■ TASK TO CARRY OUT
What you return should match the material below line for line, except that no image appears in it.

-=-=-

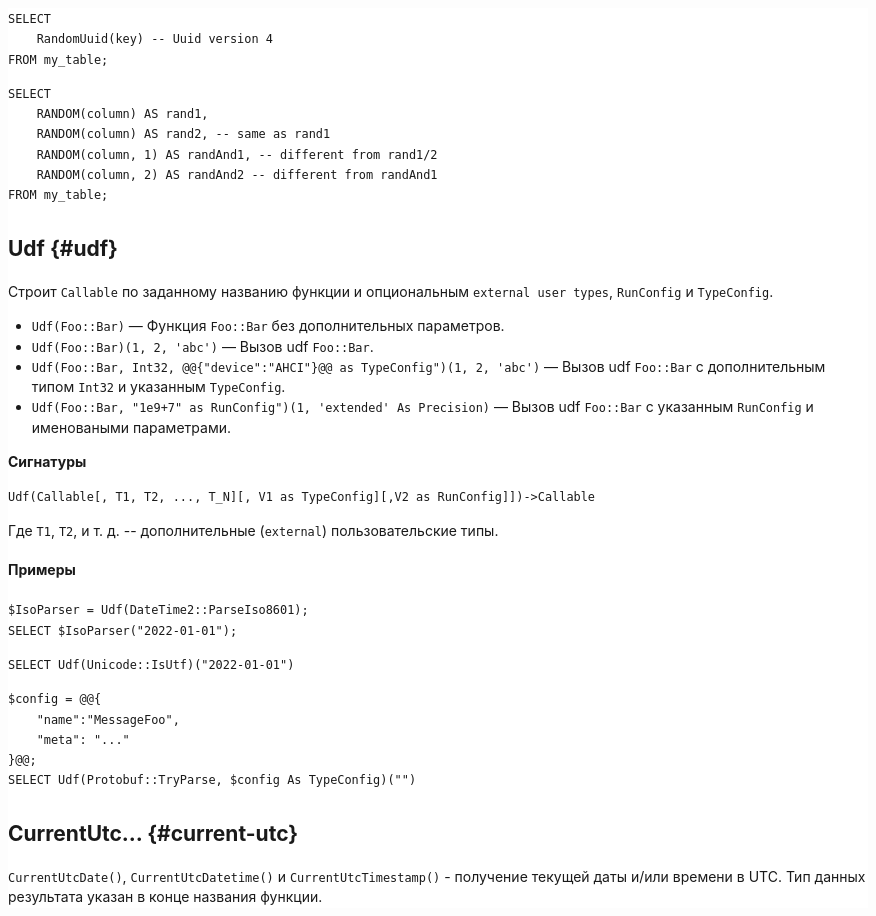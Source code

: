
 ``` yql
SELECT
    RandomUuid(key) -- Uuid version 4
FROM my_table;
```

``` yql
SELECT
    RANDOM(column) AS rand1,
    RANDOM(column) AS rand2, -- same as rand1
    RANDOM(column, 1) AS randAnd1, -- different from rand1/2
    RANDOM(column, 2) AS randAnd2 -- different from randAnd1
FROM my_table;
```


## Udf {#udf}

Строит `Callable` по заданному названию функции и опциональным `external user types`, `RunConfig` и `TypeConfig`.

* `Udf(Foo::Bar)` — Функция `Foo::Bar` без дополнительных параметров.
* `Udf(Foo::Bar)(1, 2, 'abc')` — Вызов udf `Foo::Bar`.
* `Udf(Foo::Bar, Int32, @@{"device":"AHCI"}@@ as TypeConfig")(1, 2, 'abc')` — Вызов udf `Foo::Bar` с дополнительным типом `Int32` и указанным `TypeConfig`.
* `Udf(Foo::Bar, "1e9+7" as RunConfig")(1, 'extended' As Precision)` — Вызов udf `Foo::Bar` с указанным `RunConfig` и именоваными параметрами.


**Сигнатуры**
```
Udf(Callable[, T1, T2, ..., T_N][, V1 as TypeConfig][,V2 as RunConfig]])->Callable
```
Где `T1`, `T2`, и т. д. -- дополнительные (`external`) пользовательские типы.

#### Примеры
```
$IsoParser = Udf(DateTime2::ParseIso8601);
SELECT $IsoParser("2022-01-01");
```
```
SELECT Udf(Unicode::IsUtf)("2022-01-01")
```
```
$config = @@{
    "name":"MessageFoo",
    "meta": "..."
}@@;
SELECT Udf(Protobuf::TryParse, $config As TypeConfig)("")
```


## CurrentUtc... {#current-utc}

`CurrentUtcDate()`, `CurrentUtcDatetime()` и `CurrentUtcTimestamp()` - получение текущей даты и/или времени в UTC. Тип данных результата указан в конце названия функции.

-=-=-

■ RESPONSE TO THIS TASK
Source code

:
 ``` yql
SELECT
    RandomUuid(key) -- Uuid version 4
FROM my_table;
```

``` yql
SELECT
    RANDOM(column) AS rand1,
    RANDOM(column) AS rand2, -- same as rand1
    RANDOM(column, 1) AS randAnd1, -- different from rand1/2
    RANDOM(column, 2) AS randAnd2 -- different from randAnd1
FROM my_table;
```


## Udf {#udf}

Строит `Callable` по заданному названию функции и опциональным `external user types`, `RunConfig` и `TypeConfig`.

* `Udf(Foo::Bar)` — Функция `Foo::Bar` без дополнительных параметров.
* `Udf(Foo::Bar)(1, 2, 'abc')` — Вызов udf `Foo::Bar`.
* `Udf(Foo::Bar, Int32, @@{"device":"AHCI"}@@ as TypeConfig")(1, 2, 'abc')` — Вызов udf `Foo::Bar` с дополнительным типом `Int32` и указанным `TypeConfig`.
* `Udf(Foo::Bar, "1e9+7" as RunConfig")(1, 'extended' As Precision)` — Вызов udf `Foo::Bar` с указанным `RunConfig` и именоваными параметрами.


**Сигнатуры**
```
Udf(Callable[, T1, T2, ..., T_N][, V1 as TypeConfig][,V2 as RunConfig]])->Callable
```
Где `T1`, `T2`, и т. д. -- дополнительные (`external`) пользовательские типы.

#### Примеры
```
$IsoParser = Udf(DateTime2::ParseIso8601);
SELECT $IsoParser("2022-01-01");
```
```
SELECT Udf(Unicode::IsUtf)("2022-01-01")
```
```
$config = @@{
    "name":"MessageFoo",
    "meta": "..."
}@@;
SELECT Udf(Protobuf::TryParse, $config As TypeConfig)("")
```


## CurrentUtc... {#current-utc}

`CurrentUtcDate()`, `CurrentUtcDatetime()` и `CurrentUtcTimestamp()` - получение текущей даты и/или времени в UTC. Тип данных результата указан в конце названия функции.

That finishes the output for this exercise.